I have just uploaded a paper to arXiv
here.
Title: Modelling the probability density of Markov sources
Abstract: This paper introduces an objective function that seeks to minimise the average total number of bits required to encode the joint state of all of the layers of a Markov source. This type of encoder may be applied to the problem of optimising the bottom-up (recognition model) and top-down (generative model) connections in a multilayer neural network, and it unifies several previous results on the optimisation of multilayer neural networks.
I wrote this paper about a decade ago, and submitted it to Neural Computation on 2 February 1998, but in effect it was not accepted for publication because the referees asked for changes to be made to the paper that I thought (and still think) were unreasonable. Apart from minor reformatting changes, this arXiv version of the paper is
identical to the version that I submitted to Neural Computation.
The paper contains material that is based on a preprint that I wrote at the
Neural Networks and Machine Learning Scientific Programme at the
Isaac Newton Institute in 1997. The Newton Institute preprint number is NI97039, and it is available online on this
page of 1997 preprints, or can be accessed directly
here.
The main idea in the paper is to optimise a multi-layer density-modelling network so that the
joint probability of the state of
all of its layers has desirable properties, rather than for the
marginal probability of the state of
only its input layer to have desirable properties. In effect, all of the layers of the network are put on an equal footing, rather than selecting the input layer to be treated differently from the rest of the layers. The approach to density modelling described in this paper turns out to unify various results that I had published in several of my earlier papers.

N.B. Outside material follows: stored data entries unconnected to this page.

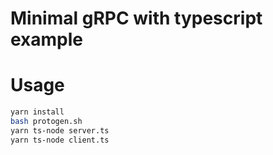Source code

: # Minimal gRPC with typescript example

# Usage

```bash
yarn install
bash protogen.sh
yarn ts-node server.ts
yarn ts-node client.ts
```
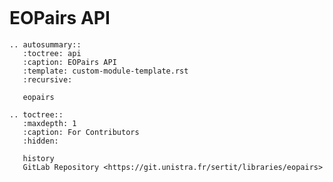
 ```{include} ../README.md
```

# EOPairs API

```{eval-rst}
.. autosummary::
   :toctree: api
   :caption: EOPairs API
   :template: custom-module-template.rst
   :recursive:
   
   eopairs
```

```{eval-rst}
.. toctree::
   :maxdepth: 1
   :caption: For Contributors
   :hidden:

   history
   GitLab Repository <https://git.unistra.fr/sertit/libraries/eopairs>
```

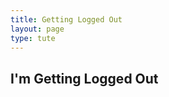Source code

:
 ```yaml
---
title: Getting Logged Out
layout: page
type: tute
---
```


## I'm Getting Logged Out

<!--Use ubuntu file browser if using Virtual Box. Instructions for Linux-->
<!--Use inspect in browser to see what's happening. Go to Network for this-->
<!--system/web.php. See web:start and web:construct in the outline-->
<!--check logs. This will show a redirect to user not logged in->
<!--change log info in start to "test". Move between funtions to try to acertain when a user is logged in. You can get an idea from logs and add breaks to them to seperate as you test.-->
<!--Google php seeion_start and choose docs result-->
<!--PHP seesion is not resuming Stack Overflow-->
<!--system/modules/auth/actions/login.php. See login_POST in outline-->
<!--the cookie may be getting it wrong. The seession could actually be fine-->
<!--close VSCode and Firefox-->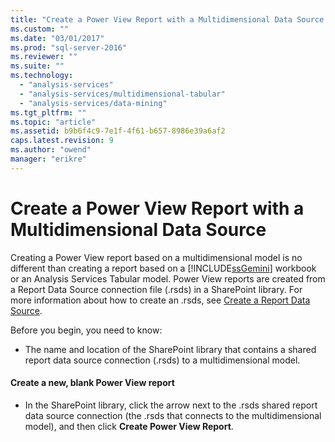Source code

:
 ```yaml
---
title: "Create a Power View Report with a Multidimensional Data Source | Microsoft Docs"
ms.custom: ""
ms.date: "03/01/2017"
ms.prod: "sql-server-2016"
ms.reviewer: ""
ms.suite: ""
ms.technology: 
  - "analysis-services"
  - "analysis-services/multidimensional-tabular"
  - "analysis-services/data-mining"
ms.tgt_pltfrm: ""
ms.topic: "article"
ms.assetid: b9b6f4c9-7e1f-4f61-b657-8986e39a6af2
caps.latest.revision: 9
ms.author: "owend"
manager: "erikre"
---
```

# Create a Power View Report with a Multidimensional Data Source
  Creating a Power View report based on a multidimensional model is no different than creating a report based on a [!INCLUDE[ssGemini](../../a9notintoc/includes/ssgemini-md.md)] workbook or an Analysis Services Tabular model. Power View reports are created from a Report Data Source connection file (.rsds) in a SharePoint library. For more information about how to create an .rsds, see [Create a Report Data Source](../../analysis-services/multidimensional-models/create-a-report-data-source.md).  
  
 Before you begin, you need to know:  
  
-   The name and location of the SharePoint library that contains a shared report data source connection (.rsds) to a multidimensional model.  
  
#### Create a new, blank Power View report  
  
-   In the SharePoint library, click the arrow next to the .rsds shared report data source connection (the .rsds that connects to the multidimensional model), and then click **Create Power View Report**.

The objective function for optimising the joint probability of the state of all the layers of a network is
almost the same as the one that is used to optimise a
Helmholtz machine, but it
omits the so-called "bits-back" term that is used by Helmholtz machines, so it penalises the use of
distributed codes whilst encouraging the use of
sparse codes in the hidden layers of the network. At the
Neural Networks and Machine Learning Scientific Programme in 1997, I was told by Geoffrey Hinton (who is one of the originators of the Helmholtz machine) that they had looked at what happened if they omitted the bits-back term, and they had concluded that it didn't lead anywhere interesting! I found this remark quite amusing because much of my useful research output had derived from omitting the bits-back term. Also, with the decade of additional insight that I have accumulated since 1997, I can now see that
joint (rather than
marginal) probability optimisation is the
key to obtaining useful results in multi-layer density-modelling networks. Watch this space, as they say!